Wikipedia is today celebrating seven years as the world's first open source encyclopaedia.
Since its inception in 2001 Wikipedia has become one of the top 10 most visited sites on the internet.
The site currently has over nine million pages of information written in over 250 languages, covering the gamut of human knowledge and supposition.
"In a relatively short time, Wikipedia has become one of the world's most successful collaboratively written websites," said Florence Devouard, chairman of the Wikimedia Foundation Board of Trustees.
"We have struck a chord with tens of thousands of volunteers worldwide, all of whom share our dream of empowering citizens worldwide to share in the sum of all human knowledge.

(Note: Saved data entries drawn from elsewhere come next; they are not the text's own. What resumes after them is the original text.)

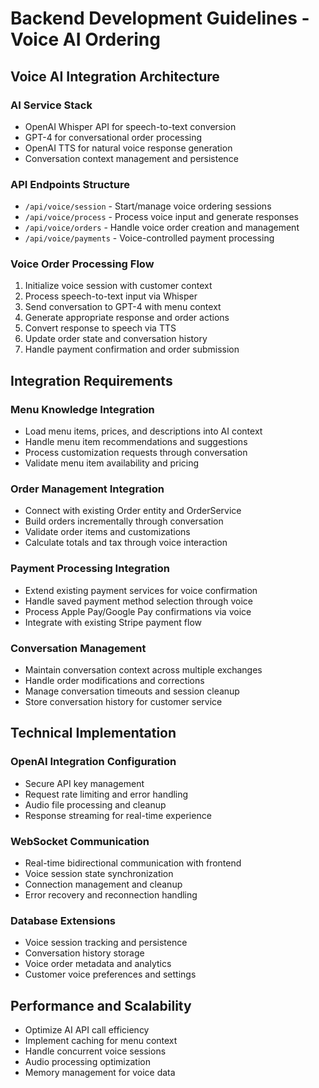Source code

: # Backend Development Guidelines - Voice AI Ordering

## Voice AI Integration Architecture

### AI Service Stack
- OpenAI Whisper API for speech-to-text conversion
- GPT-4 for conversational order processing
- OpenAI TTS for natural voice response generation
- Conversation context management and persistence

### API Endpoints Structure
- `/api/voice/session` - Start/manage voice ordering sessions
- `/api/voice/process` - Process voice input and generate responses
- `/api/voice/orders` - Handle voice order creation and management
- `/api/voice/payments` - Voice-controlled payment processing

### Voice Order Processing Flow
1. Initialize voice session with customer context
2. Process speech-to-text input via Whisper
3. Send conversation to GPT-4 with menu context
4. Generate appropriate response and order actions
5. Convert response to speech via TTS
6. Update order state and conversation history
7. Handle payment confirmation and order submission

## Integration Requirements

### Menu Knowledge Integration
- Load menu items, prices, and descriptions into AI context
- Handle menu item recommendations and suggestions
- Process customization requests through conversation
- Validate menu item availability and pricing

### Order Management Integration
- Connect with existing Order entity and OrderService
- Build orders incrementally through conversation
- Validate order items and customizations
- Calculate totals and tax through voice interaction

### Payment Processing Integration
- Extend existing payment services for voice confirmation
- Handle saved payment method selection through voice
- Process Apple Pay/Google Pay confirmations via voice
- Integrate with existing Stripe payment flow

### Conversation Management
- Maintain conversation context across multiple exchanges
- Handle order modifications and corrections
- Manage conversation timeouts and session cleanup
- Store conversation history for customer service

## Technical Implementation

### OpenAI Integration Configuration
- Secure API key management
- Request rate limiting and error handling
- Audio file processing and cleanup
- Response streaming for real-time experience

### WebSocket Communication
- Real-time bidirectional communication with frontend
- Voice session state synchronization
- Connection management and cleanup
- Error recovery and reconnection handling

### Database Extensions
- Voice session tracking and persistence
- Conversation history storage
- Voice order metadata and analytics
- Customer voice preferences and settings

## Performance and Scalability
- Optimize AI API call efficiency
- Implement caching for menu context
- Handle concurrent voice sessions
- Audio processing optimization
- Memory management for voice data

"Now, with a strong international volunteer base, we would like to focus more energy on improving the quality of Wikipedia and its sister projects.
"The next five years are going to bring many never-seen-before web-based initiatives geared towards this goal."
However, not everyone is so impressed with Wikipedia. The online encyclopaedia has been accused of containing junk facts, and tests have shown that concerns remain over reasonable accuracy.
Academia has been a particular critic. Professor Tara Brabazon will use her inaugural lecture as professor of media studies at the University of Brighton tomorrow to issue a stinging attack on the site.
"We need to teach our students interpretive skills before we teach them technological skills," Professor Brabazon told The Daily Telegraph.
"I want students to sit down and read. It's not the same when you read it online. I want them to experience the pages and the print as much as the digitisation and the pixels.
"Both are fine but I want them to have both, not one or the other. Not a cheap solution."
Professor Brabazon has described Wikipedia and other internet search tools as "white bread for the mind".